Jeudi 8 février, Destatis lui a, une nouvelle fois, donné raison : malgré une conjoncture au beau fixe et une croissance continue depuis 2013, les salaires réels n’ont augmenté que modérément en 2017, de 0,8 %. Dans le détail, les salaires nominaux ont augmenté de 2,5 %, tandis que l’inflation a progressé de 1,7 %. Or, les niveaux de rémunération des salariés ont un impact sur l’évolution des prix. Parce que les salaires augmentent peu outre-Rhin, les produits made in Germany, déjà compétitifs hors prix, sont encore avantagés à l’exportation, tandis que la consommation et les importations restent limitées.
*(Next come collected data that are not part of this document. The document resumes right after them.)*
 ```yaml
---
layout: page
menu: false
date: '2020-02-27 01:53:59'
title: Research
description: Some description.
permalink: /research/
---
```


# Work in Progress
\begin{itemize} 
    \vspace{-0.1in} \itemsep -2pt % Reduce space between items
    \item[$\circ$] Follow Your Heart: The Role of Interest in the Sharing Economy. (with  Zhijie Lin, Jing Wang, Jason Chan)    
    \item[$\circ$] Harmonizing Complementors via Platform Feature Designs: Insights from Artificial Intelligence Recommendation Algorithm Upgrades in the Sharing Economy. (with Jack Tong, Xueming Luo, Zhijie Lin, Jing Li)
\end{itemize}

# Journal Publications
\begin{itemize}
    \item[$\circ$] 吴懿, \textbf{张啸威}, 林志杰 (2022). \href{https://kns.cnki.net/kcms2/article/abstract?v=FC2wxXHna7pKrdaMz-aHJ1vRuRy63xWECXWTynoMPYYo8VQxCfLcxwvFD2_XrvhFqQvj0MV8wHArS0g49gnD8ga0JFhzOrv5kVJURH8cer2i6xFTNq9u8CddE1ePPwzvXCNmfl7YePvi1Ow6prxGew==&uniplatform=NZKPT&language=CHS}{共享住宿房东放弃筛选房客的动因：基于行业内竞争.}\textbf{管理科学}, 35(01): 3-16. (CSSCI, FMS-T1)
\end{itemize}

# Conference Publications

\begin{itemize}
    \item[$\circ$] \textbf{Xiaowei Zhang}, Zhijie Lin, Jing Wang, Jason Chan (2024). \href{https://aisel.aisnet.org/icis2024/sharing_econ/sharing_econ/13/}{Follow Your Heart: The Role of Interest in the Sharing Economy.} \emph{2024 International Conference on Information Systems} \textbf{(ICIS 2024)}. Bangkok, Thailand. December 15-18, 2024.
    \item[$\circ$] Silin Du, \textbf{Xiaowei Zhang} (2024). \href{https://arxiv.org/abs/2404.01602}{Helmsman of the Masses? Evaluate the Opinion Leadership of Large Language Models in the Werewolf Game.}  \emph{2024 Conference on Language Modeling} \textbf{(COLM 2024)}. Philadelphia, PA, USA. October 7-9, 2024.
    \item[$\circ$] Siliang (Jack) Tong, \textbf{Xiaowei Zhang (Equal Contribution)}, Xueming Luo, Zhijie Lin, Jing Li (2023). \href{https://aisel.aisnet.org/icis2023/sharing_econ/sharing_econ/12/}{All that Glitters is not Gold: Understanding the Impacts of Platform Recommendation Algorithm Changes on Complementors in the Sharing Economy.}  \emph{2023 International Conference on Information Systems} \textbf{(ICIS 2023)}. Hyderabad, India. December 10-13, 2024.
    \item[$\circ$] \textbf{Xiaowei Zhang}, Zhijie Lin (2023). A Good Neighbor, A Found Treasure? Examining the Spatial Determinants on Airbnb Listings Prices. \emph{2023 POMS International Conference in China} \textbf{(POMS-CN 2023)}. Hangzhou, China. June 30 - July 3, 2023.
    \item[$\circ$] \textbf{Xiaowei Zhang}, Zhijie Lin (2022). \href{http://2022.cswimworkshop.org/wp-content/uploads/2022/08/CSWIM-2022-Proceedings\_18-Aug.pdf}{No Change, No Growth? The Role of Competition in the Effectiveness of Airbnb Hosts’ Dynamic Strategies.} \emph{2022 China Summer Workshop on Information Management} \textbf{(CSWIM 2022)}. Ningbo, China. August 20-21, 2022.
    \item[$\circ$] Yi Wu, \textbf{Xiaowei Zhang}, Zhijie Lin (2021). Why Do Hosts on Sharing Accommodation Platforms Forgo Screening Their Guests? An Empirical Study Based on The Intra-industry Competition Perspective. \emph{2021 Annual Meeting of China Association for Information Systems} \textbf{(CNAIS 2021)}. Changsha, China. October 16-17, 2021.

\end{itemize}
Conséquence : l’excédent commercial allemand demeure à un niveau très élevé. Il a été de 245 milliards d’euros l’an dernier, a annoncé, jeudi, Destatis, seulement en légère baisse par rapport à son niveau record de 2016. Selon l’institut économique Ifo, l’excédent courant allemand est le plus élevé du monde. A 257 milliards d’euros, il a dépassé l’an dernier celui de la Chine. Au grand dam du FMI, de la BCE, de la Commission européenne ou encore de l’administration américaine, qui accusent depuis des années l’Allemagne d’alimenter avec ses excédents les déséquilibres macroéconomiques internationaux.
Manque de personnel qualifié
« La hausse [des salaires] de 0,8 % l’an dernier est étonnamment faible », concède Stefan Müller, de l’institut économique de Halle. « On ne peut l’expliquer que par la faiblesse des négociations salariales menées jusqu’ici, qui ont été influencées par l’arrivée constante de nouveaux entrants sur le marché du travail comme les femmes et les étrangers », explique l’économiste.
Mais cette situation devrait évoluer : en raison du manque de plus en plus criant de personnel qualifié dans certains secteurs, les salariés ont une position de négociation historiquement avantageuse, même là où le degré d’organisation syndicale est faible. C’est le cas dans les services, où les entreprises sont souvent de petite taille. Dans ce secteur, les salaires accusent traditionnellement un écart important par rapport à ceux pratiqués dans l’industrie.
« La faiblesse historique du chômage est le principal levier de hausse des salaires », confirme Holger Lesch, de l’Institut économique de Cologne, proche du patronat. Même dans les entreprises non rattachées aux conventions collectives, les employeurs sont obligés de prendre en compte les salaires pratiqués par la concurrence s’ils veulent rester attractifs, explique-t-il. « La situation n’a jamais été aussi favorable à une forte hausse des salaires en Allemagne », résume Stefan Müller.